======== SOURCE DATA
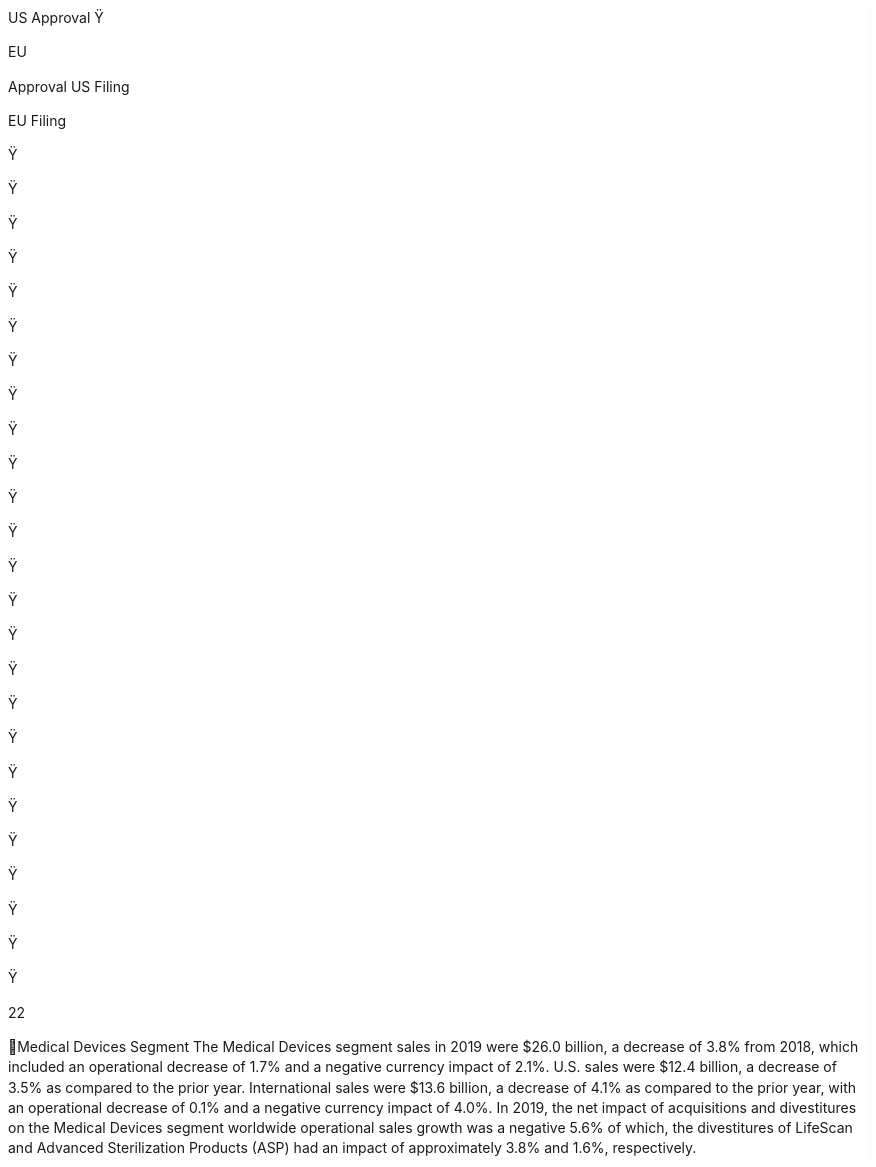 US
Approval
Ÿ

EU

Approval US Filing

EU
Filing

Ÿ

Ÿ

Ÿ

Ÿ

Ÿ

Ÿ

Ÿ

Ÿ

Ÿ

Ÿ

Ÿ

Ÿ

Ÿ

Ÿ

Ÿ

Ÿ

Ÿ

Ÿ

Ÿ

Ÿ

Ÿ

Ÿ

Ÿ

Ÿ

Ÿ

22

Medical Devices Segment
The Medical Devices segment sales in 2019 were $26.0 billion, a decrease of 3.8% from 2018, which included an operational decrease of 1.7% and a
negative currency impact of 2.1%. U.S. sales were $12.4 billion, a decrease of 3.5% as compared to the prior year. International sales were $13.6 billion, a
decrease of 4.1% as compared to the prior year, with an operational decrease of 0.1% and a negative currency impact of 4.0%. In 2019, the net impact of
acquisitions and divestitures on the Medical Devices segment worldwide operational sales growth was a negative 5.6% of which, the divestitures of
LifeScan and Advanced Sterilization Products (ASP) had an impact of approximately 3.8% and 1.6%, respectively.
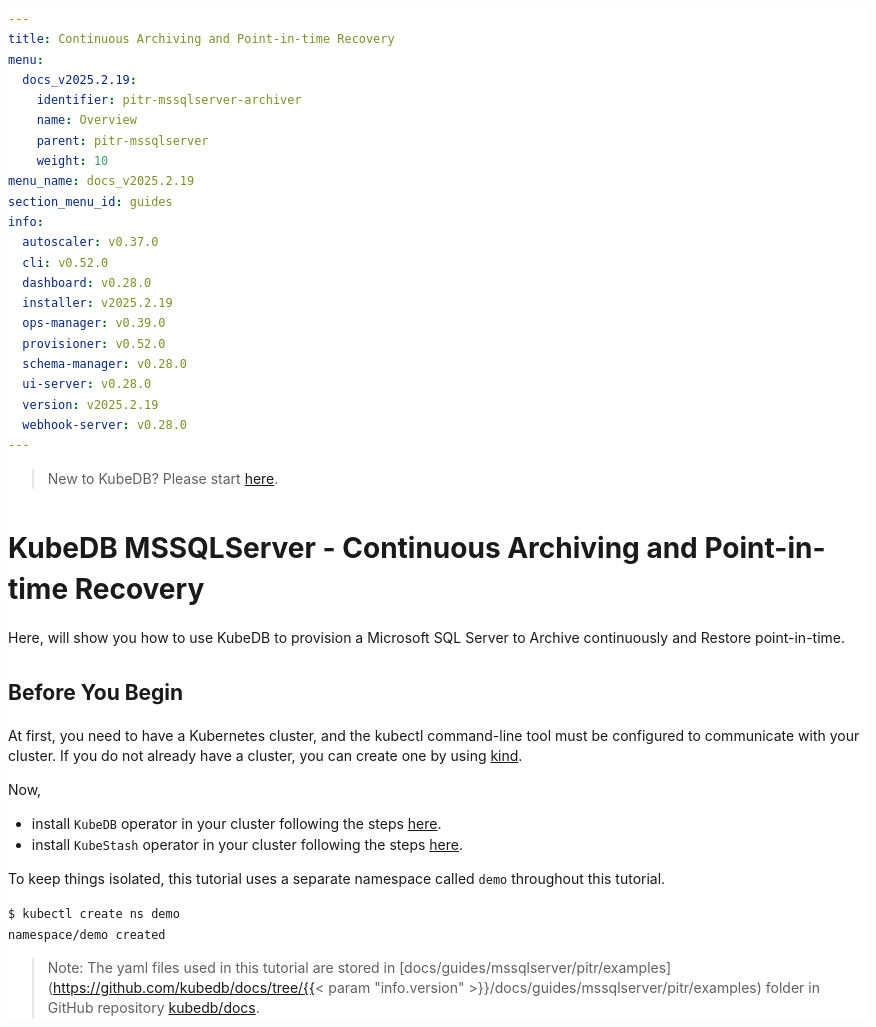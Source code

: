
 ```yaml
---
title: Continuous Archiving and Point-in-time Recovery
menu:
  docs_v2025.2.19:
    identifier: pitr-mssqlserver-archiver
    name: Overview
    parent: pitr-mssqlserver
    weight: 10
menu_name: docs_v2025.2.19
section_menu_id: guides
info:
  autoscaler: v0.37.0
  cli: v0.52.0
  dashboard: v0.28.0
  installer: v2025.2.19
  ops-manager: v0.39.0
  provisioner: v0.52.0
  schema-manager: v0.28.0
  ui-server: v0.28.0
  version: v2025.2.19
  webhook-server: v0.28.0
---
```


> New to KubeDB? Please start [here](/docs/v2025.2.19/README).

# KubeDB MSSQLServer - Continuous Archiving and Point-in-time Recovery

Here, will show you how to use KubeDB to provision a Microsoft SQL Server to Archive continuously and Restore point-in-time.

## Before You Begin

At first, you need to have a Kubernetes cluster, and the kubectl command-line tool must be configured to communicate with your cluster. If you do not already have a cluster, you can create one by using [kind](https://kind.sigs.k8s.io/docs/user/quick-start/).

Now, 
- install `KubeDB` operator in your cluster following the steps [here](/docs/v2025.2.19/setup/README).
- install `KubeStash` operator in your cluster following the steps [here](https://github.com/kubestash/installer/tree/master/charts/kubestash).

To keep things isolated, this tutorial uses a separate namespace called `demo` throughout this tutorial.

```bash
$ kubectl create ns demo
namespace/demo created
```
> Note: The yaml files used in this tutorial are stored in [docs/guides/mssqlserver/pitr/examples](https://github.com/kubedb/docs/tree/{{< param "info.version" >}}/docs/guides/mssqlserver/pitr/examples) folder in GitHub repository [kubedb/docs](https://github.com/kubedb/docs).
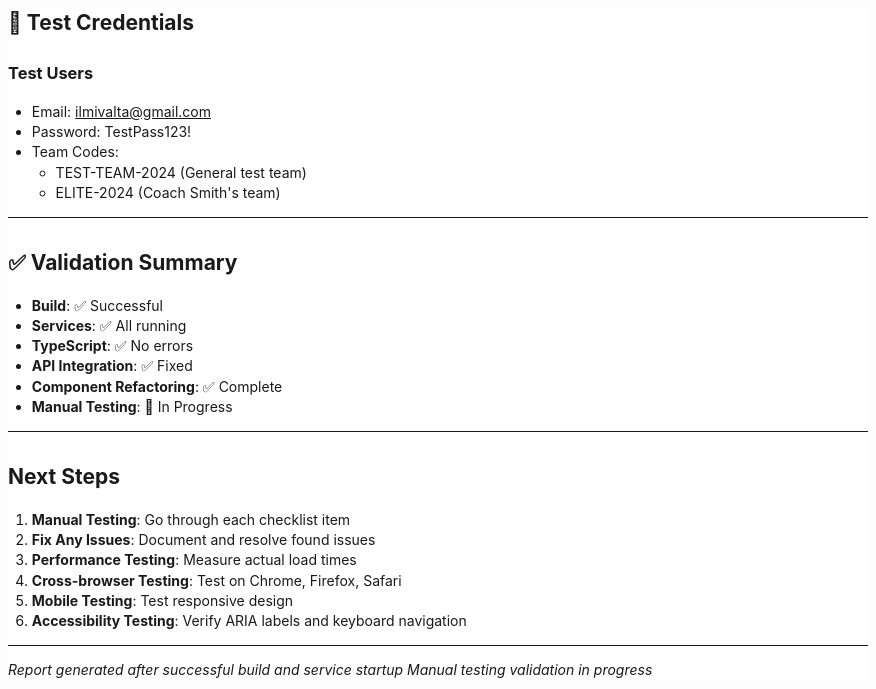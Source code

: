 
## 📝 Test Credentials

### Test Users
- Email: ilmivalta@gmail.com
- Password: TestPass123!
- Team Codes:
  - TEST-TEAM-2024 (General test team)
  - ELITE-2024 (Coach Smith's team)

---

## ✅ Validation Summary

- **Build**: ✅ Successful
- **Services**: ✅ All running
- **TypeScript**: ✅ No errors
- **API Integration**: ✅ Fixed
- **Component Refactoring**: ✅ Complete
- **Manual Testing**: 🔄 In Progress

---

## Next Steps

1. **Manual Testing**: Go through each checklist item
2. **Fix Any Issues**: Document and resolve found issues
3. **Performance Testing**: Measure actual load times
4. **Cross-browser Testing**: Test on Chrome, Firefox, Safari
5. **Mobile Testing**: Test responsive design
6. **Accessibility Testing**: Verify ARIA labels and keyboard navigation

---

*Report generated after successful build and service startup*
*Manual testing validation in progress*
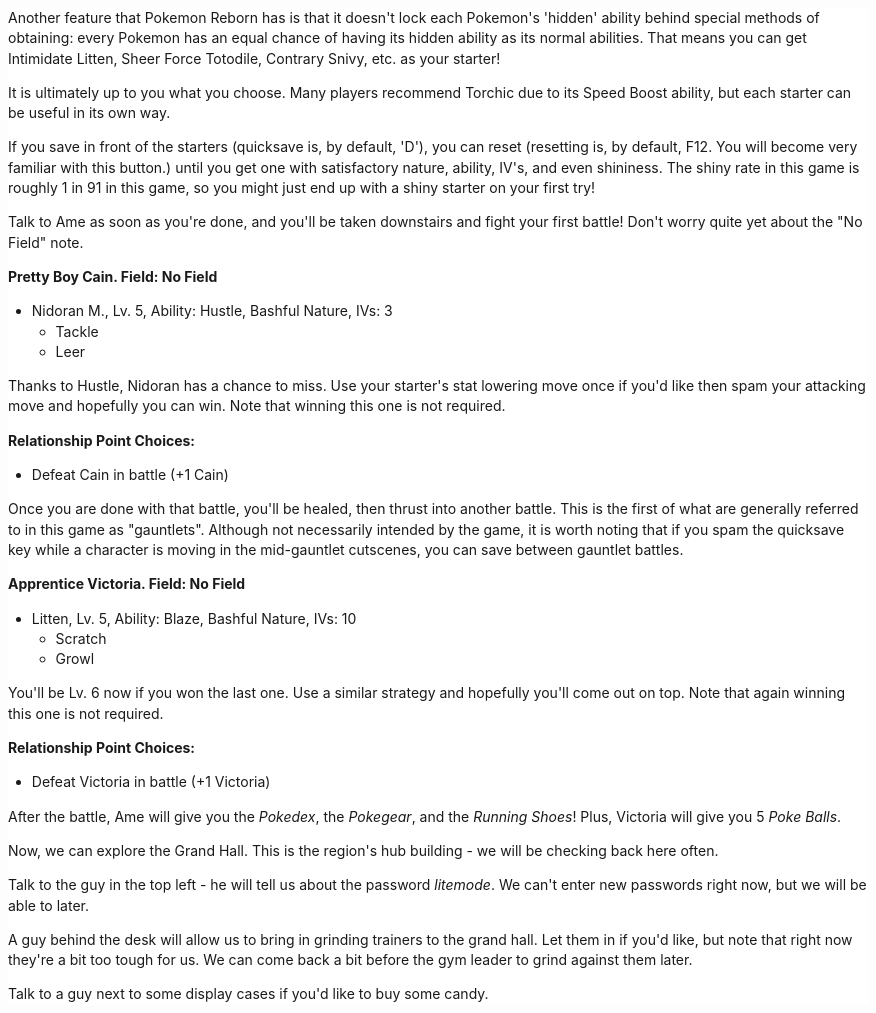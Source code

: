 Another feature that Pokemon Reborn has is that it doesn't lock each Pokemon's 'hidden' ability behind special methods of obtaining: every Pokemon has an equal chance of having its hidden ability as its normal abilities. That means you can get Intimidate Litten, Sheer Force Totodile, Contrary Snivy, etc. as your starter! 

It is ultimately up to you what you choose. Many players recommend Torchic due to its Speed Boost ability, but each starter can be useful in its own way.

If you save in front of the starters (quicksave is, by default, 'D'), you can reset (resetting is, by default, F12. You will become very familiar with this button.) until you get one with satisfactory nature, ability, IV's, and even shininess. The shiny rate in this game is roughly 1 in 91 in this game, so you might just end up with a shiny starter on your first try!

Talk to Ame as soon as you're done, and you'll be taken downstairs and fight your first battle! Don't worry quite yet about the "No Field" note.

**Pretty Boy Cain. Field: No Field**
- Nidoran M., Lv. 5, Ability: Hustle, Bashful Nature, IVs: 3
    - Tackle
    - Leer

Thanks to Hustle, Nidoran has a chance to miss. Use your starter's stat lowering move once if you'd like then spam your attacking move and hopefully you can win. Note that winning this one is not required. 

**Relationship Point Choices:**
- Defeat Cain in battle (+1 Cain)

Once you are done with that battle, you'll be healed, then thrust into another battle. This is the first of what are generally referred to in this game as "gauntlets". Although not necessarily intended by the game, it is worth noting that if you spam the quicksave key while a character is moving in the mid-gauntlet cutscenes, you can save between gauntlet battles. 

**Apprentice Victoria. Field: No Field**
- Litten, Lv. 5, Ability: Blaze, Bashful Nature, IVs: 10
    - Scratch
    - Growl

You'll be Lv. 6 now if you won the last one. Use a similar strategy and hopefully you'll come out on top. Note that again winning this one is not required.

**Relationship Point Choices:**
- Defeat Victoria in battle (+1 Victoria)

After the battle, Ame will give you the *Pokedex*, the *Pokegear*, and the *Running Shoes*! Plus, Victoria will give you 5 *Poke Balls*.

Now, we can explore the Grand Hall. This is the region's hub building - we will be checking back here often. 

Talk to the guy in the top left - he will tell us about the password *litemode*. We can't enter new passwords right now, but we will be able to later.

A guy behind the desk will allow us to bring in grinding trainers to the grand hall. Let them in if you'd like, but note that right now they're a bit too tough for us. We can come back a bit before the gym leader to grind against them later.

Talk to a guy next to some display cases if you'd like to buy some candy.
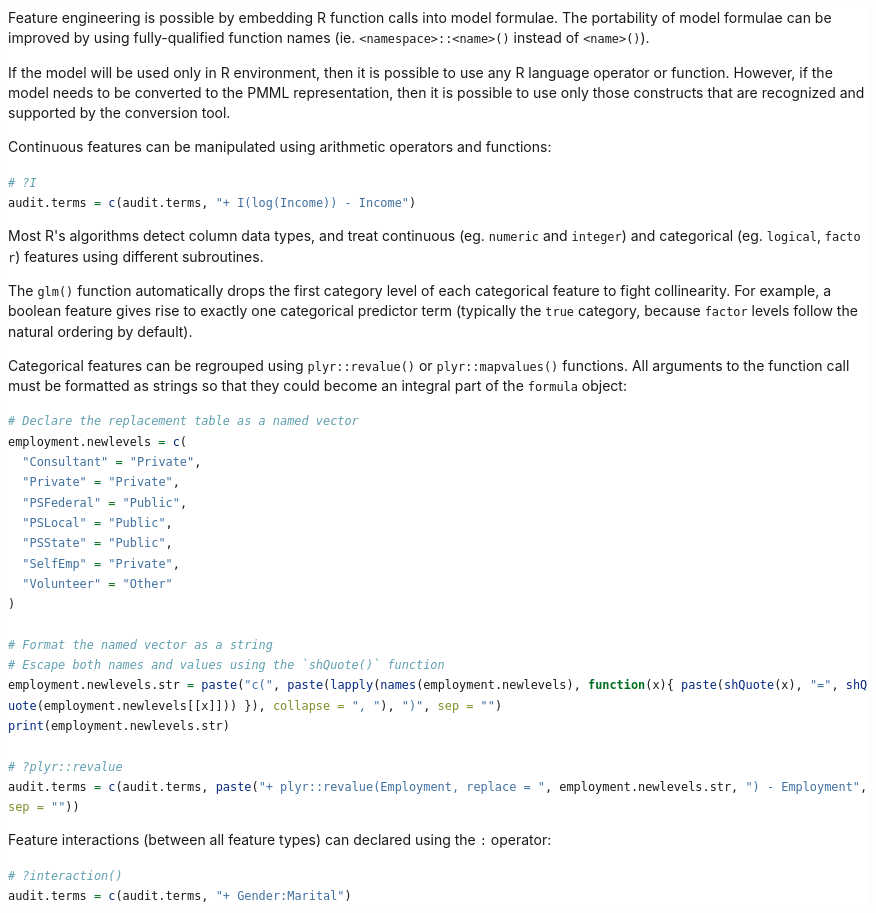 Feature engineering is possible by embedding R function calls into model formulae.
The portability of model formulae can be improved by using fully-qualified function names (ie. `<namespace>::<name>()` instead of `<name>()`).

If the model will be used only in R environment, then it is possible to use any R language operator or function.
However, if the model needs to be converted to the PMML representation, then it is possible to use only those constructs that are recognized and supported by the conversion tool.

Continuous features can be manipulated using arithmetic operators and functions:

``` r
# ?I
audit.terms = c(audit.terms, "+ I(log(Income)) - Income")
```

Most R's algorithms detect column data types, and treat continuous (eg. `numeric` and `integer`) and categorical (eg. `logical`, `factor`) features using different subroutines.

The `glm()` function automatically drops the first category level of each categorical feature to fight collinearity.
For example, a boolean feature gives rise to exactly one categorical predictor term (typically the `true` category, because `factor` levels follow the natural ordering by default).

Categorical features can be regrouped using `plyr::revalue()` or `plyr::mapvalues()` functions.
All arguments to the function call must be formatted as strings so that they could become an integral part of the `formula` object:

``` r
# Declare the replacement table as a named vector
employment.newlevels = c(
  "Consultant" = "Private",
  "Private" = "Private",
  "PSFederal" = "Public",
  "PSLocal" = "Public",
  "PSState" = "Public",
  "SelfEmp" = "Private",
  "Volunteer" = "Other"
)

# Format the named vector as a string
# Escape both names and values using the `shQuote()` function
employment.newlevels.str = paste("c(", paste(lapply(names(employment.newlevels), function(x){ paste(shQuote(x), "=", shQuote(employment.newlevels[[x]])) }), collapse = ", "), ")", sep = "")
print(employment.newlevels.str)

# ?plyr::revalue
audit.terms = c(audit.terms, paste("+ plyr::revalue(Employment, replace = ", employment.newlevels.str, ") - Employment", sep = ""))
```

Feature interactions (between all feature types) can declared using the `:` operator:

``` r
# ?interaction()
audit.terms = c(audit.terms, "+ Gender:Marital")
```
================
## BRIEF
Can the entries above be repeated exactly, without their pictures?

## EXERCISE RESPONSE
 US
Approval
Ÿ

EU

Approval US Filing

EU
Filing

Ÿ

Ÿ

Ÿ

Ÿ

Ÿ

Ÿ

Ÿ

Ÿ

Ÿ

Ÿ

Ÿ

Ÿ

Ÿ

Ÿ

Ÿ

Ÿ

Ÿ

Ÿ

Ÿ

Ÿ

Ÿ

Ÿ

Ÿ

Ÿ

Ÿ

22

Medical Devices Segment
The Medical Devices segment sales in 2019 were $26.0 billion, a decrease of 3.8% from 2018, which included an operational decrease of 1.7% and a
negative currency impact of 2.1%. U.S. sales were $12.4 billion, a decrease of 3.5% as compared to the prior year. International sales were $13.6 billion, a
decrease of 4.1% as compared to the prior year, with an operational decrease of 0.1% and a negative currency impact of 4.0%. In 2019, the net impact of
acquisitions and divestitures on the Medical Devices segment worldwide operational sales growth was a negative 5.6% of which, the divestitures of
LifeScan and Advanced Sterilization Products (ASP) had an impact of approximately 3.8% and 1.6%, respectively.
Source code

:
 ```yaml
---
title: Continuous Archiving and Point-in-time Recovery
menu:
  docs_v2025.2.19:
    identifier: pitr-mssqlserver-archiver
    name: Overview
    parent: pitr-mssqlserver
    weight: 10
menu_name: docs_v2025.2.19
section_menu_id: guides
info:
  autoscaler: v0.37.0
  cli: v0.52.0
  dashboard: v0.28.0
  installer: v2025.2.19
  ops-manager: v0.39.0
  provisioner: v0.52.0
  schema-manager: v0.28.0
  ui-server: v0.28.0
  version: v2025.2.19
  webhook-server: v0.28.0
---
```


> New to KubeDB? Please start [here](/docs/v2025.2.19/README).

# KubeDB MSSQLServer - Continuous Archiving and Point-in-time Recovery

Here, will show you how to use KubeDB to provision a Microsoft SQL Server to Archive continuously and Restore point-in-time.

## Before You Begin

At first, you need to have a Kubernetes cluster, and the kubectl command-line tool must be configured to communicate with your cluster. If you do not already have a cluster, you can create one by using [kind](https://kind.sigs.k8s.io/docs/user/quick-start/).

Now, 
- install `KubeDB` operator in your cluster following the steps [here](/docs/v2025.2.19/setup/README).
- install `KubeStash` operator in your cluster following the steps [here](https://github.com/kubestash/installer/tree/master/charts/kubestash).

To keep things isolated, this tutorial uses a separate namespace called `demo` throughout this tutorial.

```bash
$ kubectl create ns demo
namespace/demo created
```
> Note: The yaml files used in this tutorial are stored in [docs/guides/mssqlserver/pitr/examples](https://github.com/kubedb/docs/tree/{{< param "info.version" >}}/docs/guides/mssqlserver/pitr/examples) folder in GitHub repository [kubedb/docs](https://github.com/kubedb/docs).
Source code

: 
## 📝 Test Credentials

### Test Users
- Email: ilmivalta@gmail.com
- Password: TestPass123!
- Team Codes:
  - TEST-TEAM-2024 (General test team)
  - ELITE-2024 (Coach Smith's team)

---

## ✅ Validation Summary

- **Build**: ✅ Successful
- **Services**: ✅ All running
- **TypeScript**: ✅ No errors
- **API Integration**: ✅ Fixed
- **Component Refactoring**: ✅ Complete
- **Manual Testing**: 🔄 In Progress

---

## Next Steps

1. **Manual Testing**: Go through each checklist item
2. **Fix Any Issues**: Document and resolve found issues
3. **Performance Testing**: Measure actual load times
4. **Cross-browser Testing**: Test on Chrome, Firefox, Safari
5. **Mobile Testing**: Test responsive design
6. **Accessibility Testing**: Verify ARIA labels and keyboard navigation

---

*Report generated after successful build and service startup*
*Manual testing validation in progress*
Source code

: Another feature that Pokemon Reborn has is that it doesn't lock each Pokemon's 'hidden' ability behind special methods of obtaining: every Pokemon has an equal chance of having its hidden ability as its normal abilities. That means you can get Intimidate Litten, Sheer Force Totodile, Contrary Snivy, etc. as your starter! 

It is ultimately up to you what you choose. Many players recommend Torchic due to its Speed Boost ability, but each starter can be useful in its own way.

If you save in front of the starters (quicksave is, by default, 'D'), you can reset (resetting is, by default, F12. You will become very familiar with this button.) until you get one with satisfactory nature, ability, IV's, and even shininess. The shiny rate in this game is roughly 1 in 91 in this game, so you might just end up with a shiny starter on your first try!

Talk to Ame as soon as you're done, and you'll be taken downstairs and fight your first battle! Don't worry quite yet about the "No Field" note.

**Pretty Boy Cain. Field: No Field**
- Nidoran M., Lv. 5, Ability: Hustle, Bashful Nature, IVs: 3
    - Tackle
    - Leer

Thanks to Hustle, Nidoran has a chance to miss. Use your starter's stat lowering move once if you'd like then spam your attacking move and hopefully you can win. Note that winning this one is not required. 

**Relationship Point Choices:**
- Defeat Cain in battle (+1 Cain)

Once you are done with that battle, you'll be healed, then thrust into another battle. This is the first of what are generally referred to in this game as "gauntlets". Although not necessarily intended by the game, it is worth noting that if you spam the quicksave key while a character is moving in the mid-gauntlet cutscenes, you can save between gauntlet battles. 

**Apprentice Victoria. Field: No Field**
- Litten, Lv. 5, Ability: Blaze, Bashful Nature, IVs: 10
    - Scratch
    - Growl

You'll be Lv. 6 now if you won the last one. Use a similar strategy and hopefully you'll come out on top. Note that again winning this one is not required.

**Relationship Point Choices:**
- Defeat Victoria in battle (+1 Victoria)

After the battle, Ame will give you the *Pokedex*, the *Pokegear*, and the *Running Shoes*! Plus, Victoria will give you 5 *Poke Balls*.

Now, we can explore the Grand Hall. This is the region's hub building - we will be checking back here often. 

Talk to the guy in the top left - he will tell us about the password *litemode*. We can't enter new passwords right now, but we will be able to later.

A guy behind the desk will allow us to bring in grinding trainers to the grand hall. Let them in if you'd like, but note that right now they're a bit too tough for us. We can come back a bit before the gym leader to grind against them later.

Talk to a guy next to some display cases if you'd like to buy some candy.
 Feature engineering is possible by embedding R function calls into model formulae.
The portability of model formulae can be improved by using fully-qualified function names (ie. `<namespace>::<name>()` instead of `<name>()`).

If the model will be used only in R environment, then it is possible to use any R language operator or function.
However, if the model needs to be converted to the PMML representation, then it is possible to use only those constructs that are recognized and supported by the conversion tool.

Continuous features can be manipulated using arithmetic operators and functions:

``` r
# ?I
audit.terms = c(audit.terms, "+ I(log(Income)) - Income")
```

Most R's algorithms detect column data types, and treat continuous (eg. `numeric` and `integer`) and categorical (eg. `logical`, `factor`) features using different subroutines.

The `glm()` function automatically drops the first category level of each categorical feature to fight collinearity.
For example, a boolean feature gives rise to exactly one categorical predictor term (typically the `true` category, because `factor` levels follow the natural ordering by default).

Categorical features can be regrouped using `plyr::revalue()` or `plyr::mapvalues()` functions.
All arguments to the function call must be formatted as strings so that they could become an integral part of the `formula` object:

``` r
# Declare the replacement table as a named vector
employment.newlevels = c(
  "Consultant" = "Private",
  "Private" = "Private",
  "PSFederal" = "Public",
  "PSLocal" = "Public",
  "PSState" = "Public",
  "SelfEmp" = "Private",
  "Volunteer" = "Other"
)

# Format the named vector as a string
# Escape both names and values using the `shQuote()` function
employment.newlevels.str = paste("c(", paste(lapply(names(employment.newlevels), function(x){ paste(shQuote(x), "=", shQuote(employment.newlevels[[x]])) }), collapse = ", "), ")", sep = "")
print(employment.newlevels.str)

# ?plyr::revalue
audit.terms = c(audit.terms, paste("+ plyr::revalue(Employment, replace = ", employment.newlevels.str, ") - Employment", sep = ""))
```

Feature interactions (between all feature types) can declared using the `:` operator:

``` r
# ?interaction()
audit.terms = c(audit.terms, "+ Gender:Marital")
```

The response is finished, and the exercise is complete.